Jon: Right. We've taken a few steps and I'm trying to keep them all related and coherent in my mind. You got Adam and Eve, and you've got the two levels of Eve. You've got the ezer Eve and the deceiver Eve. And then those become metaphor for wisdom using that idea of how important it is for humans to not be alone and to be united, and that pursuit of the other that completes you being compared to your pursuit of God's wisdom. And that's Proverbs.
Tim: In other words, you're saying Proverbs is building out these two different kinds of Eves, two roles of Eve, into two different ladies. Lady Folly or Lady Wisdom.
Jon: So you can just kind of run with that, and then you can forget about the underlying basis of that metaphor, which was the human relationship.
Tim: Correct.
Jon: And then you can kind of run with our pursuit of wisdom. But you're saying, you can always step back and then the other layer meaning is still there, which is, our desire for the other that completes us.
Tim: That's right. Which is why in the book of Proverbs you have Lady Wisdom in the opening chapters, who's the metaphor for God's wisdom. But then the book ends with a poem about the noble wise woman that the imagined male reader of Proverbs being addressed by Solomon actually wants to like marry an actual awesome, noblewoman. There are the two layers right there. It can refer to an actual woman or a metaphorical woman. And both layers of meaning are connected.
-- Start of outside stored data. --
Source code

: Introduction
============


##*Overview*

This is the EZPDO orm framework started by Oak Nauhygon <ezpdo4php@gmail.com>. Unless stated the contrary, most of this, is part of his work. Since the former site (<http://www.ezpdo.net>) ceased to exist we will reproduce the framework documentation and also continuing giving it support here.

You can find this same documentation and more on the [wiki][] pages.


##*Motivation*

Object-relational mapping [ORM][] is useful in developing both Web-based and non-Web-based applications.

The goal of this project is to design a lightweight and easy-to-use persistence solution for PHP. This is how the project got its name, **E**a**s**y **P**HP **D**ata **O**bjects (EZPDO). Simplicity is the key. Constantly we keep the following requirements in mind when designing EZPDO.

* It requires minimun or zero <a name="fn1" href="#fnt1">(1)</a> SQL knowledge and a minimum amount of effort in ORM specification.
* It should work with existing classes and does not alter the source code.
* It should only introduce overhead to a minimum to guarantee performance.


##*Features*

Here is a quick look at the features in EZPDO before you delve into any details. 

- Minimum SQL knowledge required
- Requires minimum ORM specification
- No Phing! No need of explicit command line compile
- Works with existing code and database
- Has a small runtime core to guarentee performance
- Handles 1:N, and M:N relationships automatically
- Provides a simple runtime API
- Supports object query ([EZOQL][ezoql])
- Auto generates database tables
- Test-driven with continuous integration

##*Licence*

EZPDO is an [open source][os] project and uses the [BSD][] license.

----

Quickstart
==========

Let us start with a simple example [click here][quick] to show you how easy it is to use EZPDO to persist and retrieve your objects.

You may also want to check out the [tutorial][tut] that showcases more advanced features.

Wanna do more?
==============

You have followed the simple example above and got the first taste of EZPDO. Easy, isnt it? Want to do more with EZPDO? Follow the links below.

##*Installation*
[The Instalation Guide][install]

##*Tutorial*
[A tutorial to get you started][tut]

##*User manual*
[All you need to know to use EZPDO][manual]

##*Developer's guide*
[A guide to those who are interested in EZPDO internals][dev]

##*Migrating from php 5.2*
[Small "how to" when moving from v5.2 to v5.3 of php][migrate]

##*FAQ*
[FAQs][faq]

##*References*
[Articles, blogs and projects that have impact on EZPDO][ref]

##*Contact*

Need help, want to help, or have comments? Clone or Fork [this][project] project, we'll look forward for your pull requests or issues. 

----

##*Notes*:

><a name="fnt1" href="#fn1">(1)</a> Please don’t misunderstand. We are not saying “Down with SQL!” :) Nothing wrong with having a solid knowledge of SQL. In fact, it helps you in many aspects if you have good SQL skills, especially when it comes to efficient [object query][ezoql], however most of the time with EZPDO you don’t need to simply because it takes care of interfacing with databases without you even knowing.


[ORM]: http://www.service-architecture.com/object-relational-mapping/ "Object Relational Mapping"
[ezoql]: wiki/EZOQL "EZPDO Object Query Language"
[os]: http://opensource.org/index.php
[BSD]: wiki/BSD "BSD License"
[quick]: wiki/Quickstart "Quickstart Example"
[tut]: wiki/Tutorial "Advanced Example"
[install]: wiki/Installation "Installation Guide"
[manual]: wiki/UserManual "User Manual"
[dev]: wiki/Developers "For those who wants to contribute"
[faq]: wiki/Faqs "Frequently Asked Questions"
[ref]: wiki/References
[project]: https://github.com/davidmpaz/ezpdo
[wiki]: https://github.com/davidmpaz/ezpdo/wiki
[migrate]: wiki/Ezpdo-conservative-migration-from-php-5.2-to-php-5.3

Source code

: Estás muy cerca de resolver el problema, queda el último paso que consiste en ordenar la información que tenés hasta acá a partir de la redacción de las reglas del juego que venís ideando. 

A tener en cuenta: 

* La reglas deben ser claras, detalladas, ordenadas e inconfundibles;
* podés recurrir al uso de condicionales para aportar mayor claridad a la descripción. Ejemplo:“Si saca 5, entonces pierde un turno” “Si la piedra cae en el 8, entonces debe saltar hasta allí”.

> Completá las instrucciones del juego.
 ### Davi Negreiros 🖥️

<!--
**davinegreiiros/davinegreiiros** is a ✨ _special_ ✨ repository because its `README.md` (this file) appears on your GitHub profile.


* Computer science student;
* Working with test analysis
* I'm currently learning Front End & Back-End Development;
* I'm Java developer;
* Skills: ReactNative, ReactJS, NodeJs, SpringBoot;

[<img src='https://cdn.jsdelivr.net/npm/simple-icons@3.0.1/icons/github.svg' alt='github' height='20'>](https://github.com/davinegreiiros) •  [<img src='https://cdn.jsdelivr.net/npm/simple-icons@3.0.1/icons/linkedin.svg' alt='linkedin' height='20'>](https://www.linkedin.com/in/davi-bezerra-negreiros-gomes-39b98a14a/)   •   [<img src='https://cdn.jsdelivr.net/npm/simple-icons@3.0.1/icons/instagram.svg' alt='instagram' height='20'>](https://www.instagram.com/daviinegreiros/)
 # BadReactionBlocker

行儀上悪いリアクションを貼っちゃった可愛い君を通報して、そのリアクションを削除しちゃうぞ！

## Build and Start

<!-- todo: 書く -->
This is still foggy in my head. Well, I can see how the characters and the symbols all match up, but I haven't ever drawn a chart. It might be helpful to sort out and draw a chart. There you go. I was responding to your comment that the female character represents the divine...
Jon: And you're saying yes, one level...
Tim: ...whereas in the Jewish and Christian later interpretations it's the male character that represents the divine.
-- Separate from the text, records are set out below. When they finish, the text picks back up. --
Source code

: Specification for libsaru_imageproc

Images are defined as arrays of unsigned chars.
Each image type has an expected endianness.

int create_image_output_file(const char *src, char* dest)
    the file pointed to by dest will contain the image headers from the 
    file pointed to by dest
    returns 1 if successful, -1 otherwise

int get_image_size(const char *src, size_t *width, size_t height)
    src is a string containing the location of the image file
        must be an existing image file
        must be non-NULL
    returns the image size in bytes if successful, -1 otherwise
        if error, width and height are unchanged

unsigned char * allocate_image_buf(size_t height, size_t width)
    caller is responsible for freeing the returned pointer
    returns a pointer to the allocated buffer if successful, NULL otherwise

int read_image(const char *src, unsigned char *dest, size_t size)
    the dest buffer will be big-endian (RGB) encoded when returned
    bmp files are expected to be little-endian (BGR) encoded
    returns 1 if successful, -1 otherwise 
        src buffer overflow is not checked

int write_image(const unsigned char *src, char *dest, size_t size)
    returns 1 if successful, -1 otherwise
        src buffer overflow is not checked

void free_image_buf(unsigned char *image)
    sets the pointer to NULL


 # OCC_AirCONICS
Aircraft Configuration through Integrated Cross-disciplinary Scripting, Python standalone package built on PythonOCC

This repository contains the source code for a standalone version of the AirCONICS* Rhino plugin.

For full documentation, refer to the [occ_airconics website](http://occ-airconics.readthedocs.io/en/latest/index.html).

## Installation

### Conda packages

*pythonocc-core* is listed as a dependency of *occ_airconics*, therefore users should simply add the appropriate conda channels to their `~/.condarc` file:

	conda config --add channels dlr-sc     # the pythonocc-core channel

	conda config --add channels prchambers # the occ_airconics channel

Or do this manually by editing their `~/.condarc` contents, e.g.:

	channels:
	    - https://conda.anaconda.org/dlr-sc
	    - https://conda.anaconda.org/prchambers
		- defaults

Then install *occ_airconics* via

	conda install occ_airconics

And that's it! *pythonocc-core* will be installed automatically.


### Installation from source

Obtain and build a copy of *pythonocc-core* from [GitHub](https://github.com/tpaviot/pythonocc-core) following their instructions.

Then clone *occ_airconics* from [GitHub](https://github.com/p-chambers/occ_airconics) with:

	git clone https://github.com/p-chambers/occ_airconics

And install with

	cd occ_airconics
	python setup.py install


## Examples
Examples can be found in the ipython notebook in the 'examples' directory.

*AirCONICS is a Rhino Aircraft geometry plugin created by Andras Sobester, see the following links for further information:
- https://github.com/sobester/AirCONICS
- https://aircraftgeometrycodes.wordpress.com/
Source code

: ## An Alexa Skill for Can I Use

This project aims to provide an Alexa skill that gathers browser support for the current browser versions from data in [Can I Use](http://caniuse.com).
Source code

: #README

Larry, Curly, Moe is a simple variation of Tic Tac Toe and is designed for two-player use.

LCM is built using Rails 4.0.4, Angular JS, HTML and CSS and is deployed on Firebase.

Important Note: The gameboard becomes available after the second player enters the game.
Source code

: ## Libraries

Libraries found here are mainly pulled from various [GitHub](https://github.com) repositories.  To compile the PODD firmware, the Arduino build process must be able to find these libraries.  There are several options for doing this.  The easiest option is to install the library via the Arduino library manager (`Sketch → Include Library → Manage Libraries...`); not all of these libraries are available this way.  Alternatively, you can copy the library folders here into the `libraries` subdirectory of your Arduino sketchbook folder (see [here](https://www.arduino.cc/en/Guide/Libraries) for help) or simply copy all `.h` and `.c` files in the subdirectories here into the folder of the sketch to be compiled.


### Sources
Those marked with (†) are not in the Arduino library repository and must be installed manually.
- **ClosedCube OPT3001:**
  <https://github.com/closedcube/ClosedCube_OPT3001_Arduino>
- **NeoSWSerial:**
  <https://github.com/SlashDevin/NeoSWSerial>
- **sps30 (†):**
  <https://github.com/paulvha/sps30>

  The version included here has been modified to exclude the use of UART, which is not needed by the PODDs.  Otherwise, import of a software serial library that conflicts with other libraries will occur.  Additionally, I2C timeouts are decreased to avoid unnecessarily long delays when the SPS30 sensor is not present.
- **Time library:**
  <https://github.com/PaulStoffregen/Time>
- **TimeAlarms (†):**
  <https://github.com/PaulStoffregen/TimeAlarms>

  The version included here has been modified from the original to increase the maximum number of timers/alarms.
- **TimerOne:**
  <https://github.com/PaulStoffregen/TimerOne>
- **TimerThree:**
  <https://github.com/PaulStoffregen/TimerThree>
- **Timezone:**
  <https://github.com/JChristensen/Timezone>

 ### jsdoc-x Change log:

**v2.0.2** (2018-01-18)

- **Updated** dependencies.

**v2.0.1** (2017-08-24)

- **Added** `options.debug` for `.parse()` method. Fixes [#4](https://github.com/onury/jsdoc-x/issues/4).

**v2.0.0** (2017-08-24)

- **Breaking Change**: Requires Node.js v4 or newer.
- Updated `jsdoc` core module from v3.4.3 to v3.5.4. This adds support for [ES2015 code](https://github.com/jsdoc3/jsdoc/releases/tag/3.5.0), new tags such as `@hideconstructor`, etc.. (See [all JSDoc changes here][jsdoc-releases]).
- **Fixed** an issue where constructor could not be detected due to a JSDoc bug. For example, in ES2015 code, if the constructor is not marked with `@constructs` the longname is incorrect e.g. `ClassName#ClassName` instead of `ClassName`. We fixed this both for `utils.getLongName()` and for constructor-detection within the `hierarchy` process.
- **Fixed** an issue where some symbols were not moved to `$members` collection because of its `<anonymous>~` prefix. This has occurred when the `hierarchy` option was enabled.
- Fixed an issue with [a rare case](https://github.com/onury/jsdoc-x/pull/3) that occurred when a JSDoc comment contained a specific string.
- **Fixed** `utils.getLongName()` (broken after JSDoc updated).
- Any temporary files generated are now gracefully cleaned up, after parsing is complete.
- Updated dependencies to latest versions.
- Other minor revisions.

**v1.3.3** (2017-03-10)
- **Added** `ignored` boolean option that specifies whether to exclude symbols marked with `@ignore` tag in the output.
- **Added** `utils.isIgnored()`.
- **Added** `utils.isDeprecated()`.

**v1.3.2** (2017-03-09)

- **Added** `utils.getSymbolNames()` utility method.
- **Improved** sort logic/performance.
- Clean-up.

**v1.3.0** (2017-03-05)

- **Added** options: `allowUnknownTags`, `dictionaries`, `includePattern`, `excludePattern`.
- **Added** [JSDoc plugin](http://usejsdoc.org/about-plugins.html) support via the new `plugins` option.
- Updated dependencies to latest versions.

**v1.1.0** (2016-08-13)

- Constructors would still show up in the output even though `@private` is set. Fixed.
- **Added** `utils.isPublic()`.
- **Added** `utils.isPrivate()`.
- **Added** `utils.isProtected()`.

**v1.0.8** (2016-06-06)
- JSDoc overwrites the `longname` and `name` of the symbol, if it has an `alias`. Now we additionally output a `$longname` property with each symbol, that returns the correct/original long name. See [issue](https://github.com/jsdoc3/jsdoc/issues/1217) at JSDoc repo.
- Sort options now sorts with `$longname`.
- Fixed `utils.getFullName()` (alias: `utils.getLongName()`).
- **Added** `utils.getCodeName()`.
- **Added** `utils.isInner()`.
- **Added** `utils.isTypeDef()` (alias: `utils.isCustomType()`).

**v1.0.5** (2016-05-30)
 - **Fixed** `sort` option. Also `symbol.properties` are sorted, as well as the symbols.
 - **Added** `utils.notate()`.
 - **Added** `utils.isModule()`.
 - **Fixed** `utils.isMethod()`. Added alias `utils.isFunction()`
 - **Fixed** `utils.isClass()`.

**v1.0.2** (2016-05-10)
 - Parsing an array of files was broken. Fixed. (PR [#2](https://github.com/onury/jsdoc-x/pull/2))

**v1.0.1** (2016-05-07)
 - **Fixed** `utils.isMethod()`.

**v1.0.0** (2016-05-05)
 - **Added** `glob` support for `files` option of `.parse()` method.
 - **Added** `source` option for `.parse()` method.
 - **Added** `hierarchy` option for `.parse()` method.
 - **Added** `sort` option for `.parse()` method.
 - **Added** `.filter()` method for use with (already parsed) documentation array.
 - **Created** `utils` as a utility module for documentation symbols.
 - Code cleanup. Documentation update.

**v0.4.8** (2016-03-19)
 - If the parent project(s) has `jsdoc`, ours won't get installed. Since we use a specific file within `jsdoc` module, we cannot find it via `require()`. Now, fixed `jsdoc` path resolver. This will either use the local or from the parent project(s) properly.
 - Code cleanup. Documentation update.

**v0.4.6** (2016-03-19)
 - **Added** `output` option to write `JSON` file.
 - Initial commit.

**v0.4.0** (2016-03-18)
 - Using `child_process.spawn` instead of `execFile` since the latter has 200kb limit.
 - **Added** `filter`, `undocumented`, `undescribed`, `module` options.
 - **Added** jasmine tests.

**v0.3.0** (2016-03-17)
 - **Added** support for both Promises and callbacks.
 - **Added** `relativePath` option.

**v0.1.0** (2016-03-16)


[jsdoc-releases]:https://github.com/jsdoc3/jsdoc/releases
Jon: That was just an observation.
Tim: It was a good observation, I think.
Jon: Because the female character in Proverbs is the divine Lady Wisdom.
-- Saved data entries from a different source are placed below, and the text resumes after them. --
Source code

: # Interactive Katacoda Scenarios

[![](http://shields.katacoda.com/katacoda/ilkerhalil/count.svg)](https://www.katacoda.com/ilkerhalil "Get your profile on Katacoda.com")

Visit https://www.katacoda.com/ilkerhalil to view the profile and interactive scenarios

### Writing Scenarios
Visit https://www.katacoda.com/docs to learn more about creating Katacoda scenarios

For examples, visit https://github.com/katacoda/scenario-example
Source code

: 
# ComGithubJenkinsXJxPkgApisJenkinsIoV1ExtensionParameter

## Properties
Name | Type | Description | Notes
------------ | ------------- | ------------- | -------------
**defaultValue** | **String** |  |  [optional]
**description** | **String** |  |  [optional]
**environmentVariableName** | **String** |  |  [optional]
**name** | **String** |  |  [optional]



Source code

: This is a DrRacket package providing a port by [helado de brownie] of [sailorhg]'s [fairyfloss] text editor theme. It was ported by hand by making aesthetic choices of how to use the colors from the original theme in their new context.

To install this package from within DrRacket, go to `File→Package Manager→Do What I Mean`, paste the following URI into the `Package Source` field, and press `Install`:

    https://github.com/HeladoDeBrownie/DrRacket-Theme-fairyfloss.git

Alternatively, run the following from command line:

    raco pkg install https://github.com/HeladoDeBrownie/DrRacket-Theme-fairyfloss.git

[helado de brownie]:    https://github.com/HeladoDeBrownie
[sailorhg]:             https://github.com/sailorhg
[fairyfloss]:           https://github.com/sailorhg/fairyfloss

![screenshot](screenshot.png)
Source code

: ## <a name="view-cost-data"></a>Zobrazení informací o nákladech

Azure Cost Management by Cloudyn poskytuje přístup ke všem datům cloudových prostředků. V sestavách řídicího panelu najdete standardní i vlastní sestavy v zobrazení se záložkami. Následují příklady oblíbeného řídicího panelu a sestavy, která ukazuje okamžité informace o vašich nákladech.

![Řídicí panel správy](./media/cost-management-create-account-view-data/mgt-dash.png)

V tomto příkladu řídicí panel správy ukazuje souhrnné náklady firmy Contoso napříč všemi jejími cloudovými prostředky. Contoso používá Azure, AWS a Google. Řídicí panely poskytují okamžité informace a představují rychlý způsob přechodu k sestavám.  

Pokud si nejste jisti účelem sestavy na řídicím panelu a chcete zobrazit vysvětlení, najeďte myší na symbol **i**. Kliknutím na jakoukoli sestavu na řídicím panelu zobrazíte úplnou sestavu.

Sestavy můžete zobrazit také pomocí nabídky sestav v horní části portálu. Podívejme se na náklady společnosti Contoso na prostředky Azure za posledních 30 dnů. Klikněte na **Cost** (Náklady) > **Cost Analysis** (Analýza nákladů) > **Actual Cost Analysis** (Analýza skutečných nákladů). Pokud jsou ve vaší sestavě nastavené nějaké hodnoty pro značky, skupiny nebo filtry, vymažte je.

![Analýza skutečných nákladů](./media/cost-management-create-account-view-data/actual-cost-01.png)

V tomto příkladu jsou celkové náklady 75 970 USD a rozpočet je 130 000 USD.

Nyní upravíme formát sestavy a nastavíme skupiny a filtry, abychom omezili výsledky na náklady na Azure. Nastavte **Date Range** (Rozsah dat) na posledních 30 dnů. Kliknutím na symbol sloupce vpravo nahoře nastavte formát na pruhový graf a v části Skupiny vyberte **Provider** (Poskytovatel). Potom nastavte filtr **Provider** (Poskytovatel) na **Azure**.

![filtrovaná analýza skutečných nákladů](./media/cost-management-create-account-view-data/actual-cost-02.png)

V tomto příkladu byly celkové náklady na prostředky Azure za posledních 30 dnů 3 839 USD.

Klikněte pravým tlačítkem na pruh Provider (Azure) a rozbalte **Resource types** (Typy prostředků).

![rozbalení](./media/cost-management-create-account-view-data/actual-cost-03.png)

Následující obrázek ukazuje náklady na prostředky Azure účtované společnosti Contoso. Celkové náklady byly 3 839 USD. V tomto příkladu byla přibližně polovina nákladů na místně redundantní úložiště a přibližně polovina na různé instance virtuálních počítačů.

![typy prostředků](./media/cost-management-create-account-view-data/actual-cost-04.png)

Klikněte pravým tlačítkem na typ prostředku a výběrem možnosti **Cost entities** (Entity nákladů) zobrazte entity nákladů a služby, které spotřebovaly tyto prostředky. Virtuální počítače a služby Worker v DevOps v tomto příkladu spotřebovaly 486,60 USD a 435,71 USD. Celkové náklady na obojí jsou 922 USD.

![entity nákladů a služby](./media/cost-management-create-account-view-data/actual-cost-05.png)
Tim: Correct. I could show you a couple of other things.
Jon: Sure. Let's keep going.
Tim: These 117 verses, lo and behold, have a beautiful symmetrical design, meaning that opening and closing palms all have unique vocabulary that hyperlinks them as a frame around the material in the middle. And then the material in the middle is itself all coordinated in these patterns. So the main scholars here are Cheryl Exum, William Shea, and Richard Davidson. They all argue about little differences, but they did a bunch of work in the 80s, and people pretty much accepted it like, "Oh, yeah, this thing is symphonic and cyclical, and repetitive, the way most biblical books are."
What's interesting is that begins and ends with these characters looking for, and it's the first meeting, and then they get a room and then the scene cuts. Then at the end, they meet up and find each other, they get a room and then the scene cuts again. In the middle are these two dreams where they lose and find each other. It happens two different times. And then the very center is an invitation by the bride to come, or by the beloved, and then they decide to be together in the very center of the book.
So the point is, is even the architecture of the book has a cyclical nature to it. It's working in these cycles of searching, finding, almost consummated, cut. Searching, finding, almost consummated, cut - in these cycles. Which means that keeps building.
Jon: Anticipation is building.
Tim: Go to chapter 6 with me. This is they found each other - in another one these they found cycles - and now they're just going off and poetry about how wonderful each other is. Chapter 6 begins with someone addressing the woman saying, "Hey, where's your man? Where is he?" Then she says, "Oh, he's down in his garden." Again, just think, Eden and the Solomon story. He's down in the garden. Vs. 3 "I am my beloved and my beloved is mine." This is famous. I've helped a lot of people get that—
Jon: Inked on their bodies.
Tim: Totally. Seriously, the number one tattoo that people have asked me to help them spell is this line.
Jon: Make sure the Hebrew is right?
Tim: Totally. Then they begin to describe each other. He says, "You're beautiful as tears are. You're lovely as Jerusalem and so on." He goes on to describe. They meet up in the garden, and he's describing her. Then Vs 8, the man says, "There are 60 queens and 80 concubines and young women without number." Who does that remind you of?
Jon: Solomon.
Tim: It's Solomon. "But my perfect dove is unique. The only one. She is her mother's daughter, the pure one of the one who bore her. The maidens saw her and call her blessed, and the queens and the concubines all praise her saying..." Then it goes into another poem. So this is a key moment where I think the shepherd and Solomon figure come together. And this becomes like the what if scenario. What if?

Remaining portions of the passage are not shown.